Os episódios foram, primeiro, um texto com uma linguagem abertamente agressiva ao leitor, que o desafiava a rever suas opções de leitura do cânone do pensamento ocidental. Nada absolutamente novo em criticar os Grandes Livros, mas a diferença que me chamou atenção aqui foi que o texto, de meia dúzia de páginas, tinha um ou dois pequenos argumentos não desenvolvidos—eram, na verdade breves enunciados de teses, que o autor não chegou a se importar em defender. Então fiquei com essa sensação confusa de que, ao mesmo tempo, sou o leitor que deve aceitar essas teses sem a necessidade de nenhum processo de convencimento ou argumentação por parte do autor, e por outro lado também sou o leitor que merece receber algum tipo de puxão de orelha porque não observa atenta ou adequadamente essas mesmas teses. O ponto: o texto era uma tentativa, me pareceu, de dizer muito pouca coisa mas falando muito alto. Isso sob o mote da ruptura radical com o estado de coisas.

Segundo episódio, um colóquio online de meia dúzia de pessoas falando sobre um tema atual. A maior parte delas, trazendo informações muito chocantes sobre práticas de governo que passaram por baixo do radar da imprensa ou que receberam pouca atenção—números, citações diretas de oficiais, publicações no Diário Oficial.

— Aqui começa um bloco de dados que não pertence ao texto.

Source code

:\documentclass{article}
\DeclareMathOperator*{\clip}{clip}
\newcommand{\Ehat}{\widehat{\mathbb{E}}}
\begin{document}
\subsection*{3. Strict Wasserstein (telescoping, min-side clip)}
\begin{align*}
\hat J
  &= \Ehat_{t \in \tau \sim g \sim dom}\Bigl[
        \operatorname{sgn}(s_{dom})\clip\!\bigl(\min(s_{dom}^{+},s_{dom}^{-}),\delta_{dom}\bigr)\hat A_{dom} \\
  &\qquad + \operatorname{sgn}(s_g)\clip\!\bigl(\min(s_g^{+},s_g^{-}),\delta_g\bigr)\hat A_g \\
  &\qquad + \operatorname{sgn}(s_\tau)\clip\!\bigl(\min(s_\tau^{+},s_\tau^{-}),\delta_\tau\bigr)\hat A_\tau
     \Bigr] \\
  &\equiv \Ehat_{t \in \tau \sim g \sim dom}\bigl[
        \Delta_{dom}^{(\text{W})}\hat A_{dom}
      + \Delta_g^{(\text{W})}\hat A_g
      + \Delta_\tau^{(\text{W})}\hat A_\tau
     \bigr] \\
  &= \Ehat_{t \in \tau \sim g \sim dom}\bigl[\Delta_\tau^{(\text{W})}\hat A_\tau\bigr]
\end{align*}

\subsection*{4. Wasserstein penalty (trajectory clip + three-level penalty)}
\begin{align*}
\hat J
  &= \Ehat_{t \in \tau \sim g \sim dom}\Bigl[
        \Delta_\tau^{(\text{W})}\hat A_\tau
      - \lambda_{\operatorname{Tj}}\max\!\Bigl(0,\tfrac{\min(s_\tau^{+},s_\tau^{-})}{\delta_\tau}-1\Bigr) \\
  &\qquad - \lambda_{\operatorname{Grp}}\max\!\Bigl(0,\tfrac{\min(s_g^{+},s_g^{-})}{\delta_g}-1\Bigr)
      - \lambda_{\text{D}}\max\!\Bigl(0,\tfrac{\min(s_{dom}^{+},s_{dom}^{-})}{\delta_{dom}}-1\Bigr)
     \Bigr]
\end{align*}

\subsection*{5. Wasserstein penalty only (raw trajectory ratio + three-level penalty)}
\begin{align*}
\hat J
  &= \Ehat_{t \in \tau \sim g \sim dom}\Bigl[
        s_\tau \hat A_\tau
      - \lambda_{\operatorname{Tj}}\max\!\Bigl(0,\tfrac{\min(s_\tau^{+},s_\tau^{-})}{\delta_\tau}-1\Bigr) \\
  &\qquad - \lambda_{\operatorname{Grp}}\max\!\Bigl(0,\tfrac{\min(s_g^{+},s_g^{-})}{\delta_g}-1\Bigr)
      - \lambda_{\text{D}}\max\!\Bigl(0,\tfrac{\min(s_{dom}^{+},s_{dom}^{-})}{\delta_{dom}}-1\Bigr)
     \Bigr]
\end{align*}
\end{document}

Uma das apresentações, porém, a que parecia mais abertamente crítica, era sobre como o neoliberalismo era fundamentalmente prejudicial à democracia. E o conteúdo era também um jogo muito abstrato de teses sobre estágio atual do modo de produção, mudança estrutural na estrutura do capitalismo, democracia etc. E, também, nada de errado com essas teses todas, só me chamou a atenção também a falta de ligar essas teses com qualquer evento no mundo que as exemplificassem, ou de fornecer qualquer outro tipo de argumento (metafísico, que fosse) sobre de que forma exatamente fases de mudança estrutural do capitalismo são prejudiciais à democracia. Acredito que possa ser, mas acho esquisito que o discurso deva já previamente contar com essa minha predisposição em aceitar as teses. 

Não sei o que tirar disso. Acho só que reforça um pouco a minha impressão de que a casca de vários tipos de discurso entendidos como radicais são muito frágeis. E que talvez, inversamente, o trabalho aparentemente inofensivo de apresentar coisas que de outra forma não seriam aparentes seja mais radical do que defender vigorosamente qualquer grande tese.